Problem requirements: Below are records to write out exactly; drop the pictures when you do.

Input records:
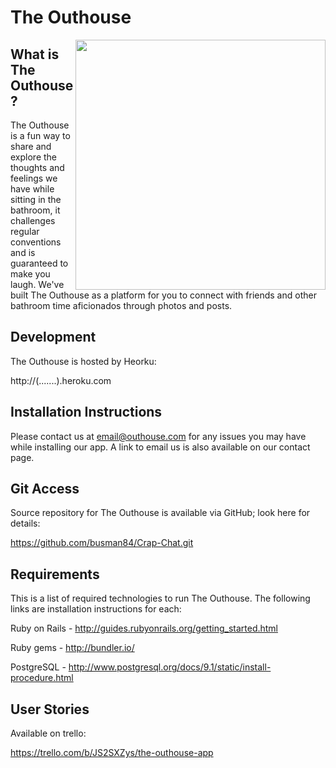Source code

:# The Outhouse 
<img src="http://vignette4.wikia.nocookie.net/theregularshow/images/6/6f/S6E13.058_Rigby_Leaves_the_Outhouse.png/revision/latest?cb=20150201041300" align="right" width="400px"  />

What is The Outhouse?
------------------

The Outhouse is a fun way to share and explore the thoughts and feelings we have while sitting in the bathroom, it challenges regular conventions and is guaranteed to make you laugh. We've built The Outhouse as a platform for you to connect with friends and other bathroom time aficionados through photos and posts. 

Development
-----------

The Outhouse is hosted by Heorku:

  http://(.......).heroku.com

Installation Instructions
-------------

Please contact us at <email@outhouse.com> for any issues you may have while installing our app. A link to email us is also available on our contact page.

Git Access
----------

Source repository for The Outhouse is available via GitHub; look here for details:

  https://github.com/busman84/Crap-Chat.git

Requirements
-------------------

This is a list of required technologies to run The Outhouse. The following links are installation instructions for each:
 
 Ruby on Rails - http://guides.rubyonrails.org/getting_started.html
 
 Ruby gems - http://bundler.io/
 
 PostgreSQL - http://www.postgresql.org/docs/9.1/static/install-procedure.html

User Stories
------------

Available on trello:

https://trello.com/b/JS2SXZys/the-outhouse-app
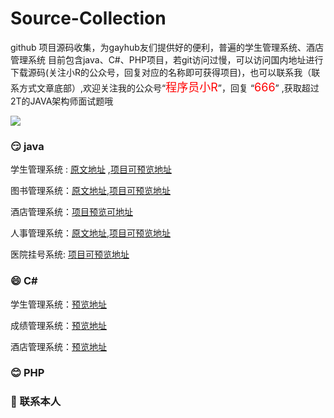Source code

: # Source-Collection

github 项目源码收集，为gayhub友们提供好的便利，普遍的学生管理系统、酒店管理系统
目前包含java、C#、PHP项目，若git访问过慢，可以访问国内地址进行下载源码(关注小R的公众号，回复对应的名称即可获得项目)，也可以联系我（联系方式文章底部）,欢迎关注我的公众号“<font color=red size=4>程序员小R</font>”，回复 “<font color=red size=4>666</font>” ,获取超过2T的JAVA架构师面试题哦


![](https://imgkr2.cn-bj.ufileos.com/99aa165c-baa5-49cc-a613-00ad1582767d.png?UCloudPublicKey=TOKEN_8d8b72be-579a-4e83-bfd0-5f6ce1546f13&Signature=wDVYIwGv%252BjWNg1fpoGRnOZbFhNk%253D&Expires=1604817264)



### :smirk:  java

学生管理系统 : [原文地址](https://github.com/bojiangzhou/lyyzoo-ssms) ,[项目可预览地址]( https://blog.csdn.net/robot_sh/article/details/103707016 )

图书管理系统：[原文地址]( https://github.com/withstars/Books-Management-System ),[项目可预览地址]( https://blog.csdn.net/robot_sh/article/details/105755377 )

酒店管理系统：[项目预览可地址]( https://blog.csdn.net/robot_sh/article/details/107305476 )

人事管理系统：[原文地址](https://github.com/rainweb521/Personnel-Management-System),[项目可预览地址](https://blog.csdn.net/robot_sh/article/details/109538057)

医院挂号系统: [项目可预览地址](https://blog.csdn.net/robot_sh/article/details/109856482)

### :smile:  C#

学生管理系统：[预览地址]( https://blog.csdn.net/robot_sh/article/details/80991294 )

成绩管理系统：[预览地址]( https://blog.csdn.net/robot_sh/article/details/103537729 )

酒店管理系统：[预览地址]( https://blog.csdn.net/robot_sh/article/details/107304183  )



### :blush:  PHP





### :slightly_smiling_face:  联系本人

Result for this task:
Source code

:# The Outhouse 
<img src="http://vignette4.wikia.nocookie.net/theregularshow/images/6/6f/S6E13.058_Rigby_Leaves_the_Outhouse.png/revision/latest?cb=20150201041300" align="right" width="400px"  />

What is The Outhouse?
------------------

The Outhouse is a fun way to share and explore the thoughts and feelings we have while sitting in the bathroom, it challenges regular conventions and is guaranteed to make you laugh. We've built The Outhouse as a platform for you to connect with friends and other bathroom time aficionados through photos and posts. 

Development
-----------

The Outhouse is hosted by Heorku:

  http://(.......).heroku.com

Installation Instructions
-------------

Please contact us at <email@outhouse.com> for any issues you may have while installing our app. A link to email us is also available on our contact page.

Git Access
----------

Source repository for The Outhouse is available via GitHub; look here for details:

  https://github.com/busman84/Crap-Chat.git

Requirements
-------------------

This is a list of required technologies to run The Outhouse. The following links are installation instructions for each:
 
 Ruby on Rails - http://guides.rubyonrails.org/getting_started.html
 
 Ruby gems - http://bundler.io/
 
 PostgreSQL - http://www.postgresql.org/docs/9.1/static/install-procedure.html

User Stories
------------

Available on trello:

https://trello.com/b/JS2SXZys/the-outhouse-app
Source code

: # Source-Collection

github 项目源码收集，为gayhub友们提供好的便利，普遍的学生管理系统、酒店管理系统
目前包含java、C#、PHP项目，若git访问过慢，可以访问国内地址进行下载源码(关注小R的公众号，回复对应的名称即可获得项目)，也可以联系我（联系方式文章底部）,欢迎关注我的公众号“<font color=red size=4>程序员小R</font>”，回复 “<font color=red size=4>666</font>” ,获取超过2T的JAVA架构师面试题哦


![](https://imgkr2.cn-bj.ufileos.com/99aa165c-baa5-49cc-a613-00ad1582767d.png?UCloudPublicKey=TOKEN_8d8b72be-579a-4e83-bfd0-5f6ce1546f13&Signature=wDVYIwGv%252BjWNg1fpoGRnOZbFhNk%253D&Expires=1604817264)



### :smirk:  java

学生管理系统 : [原文地址](https://github.com/bojiangzhou/lyyzoo-ssms) ,[项目可预览地址]( https://blog.csdn.net/robot_sh/article/details/103707016 )

图书管理系统：[原文地址]( https://github.com/withstars/Books-Management-System ),[项目可预览地址]( https://blog.csdn.net/robot_sh/article/details/105755377 )

酒店管理系统：[项目预览可地址]( https://blog.csdn.net/robot_sh/article/details/107305476 )

人事管理系统：[原文地址](https://github.com/rainweb521/Personnel-Management-System),[项目可预览地址](https://blog.csdn.net/robot_sh/article/details/109538057)

医院挂号系统: [项目可预览地址](https://blog.csdn.net/robot_sh/article/details/109856482)

### :smile:  C#

学生管理系统：[预览地址]( https://blog.csdn.net/robot_sh/article/details/80991294 )

成绩管理系统：[预览地址]( https://blog.csdn.net/robot_sh/article/details/103537729 )

酒店管理系统：[预览地址]( https://blog.csdn.net/robot_sh/article/details/107304183  )



### :blush:  PHP





### :slightly_smiling_face:  联系本人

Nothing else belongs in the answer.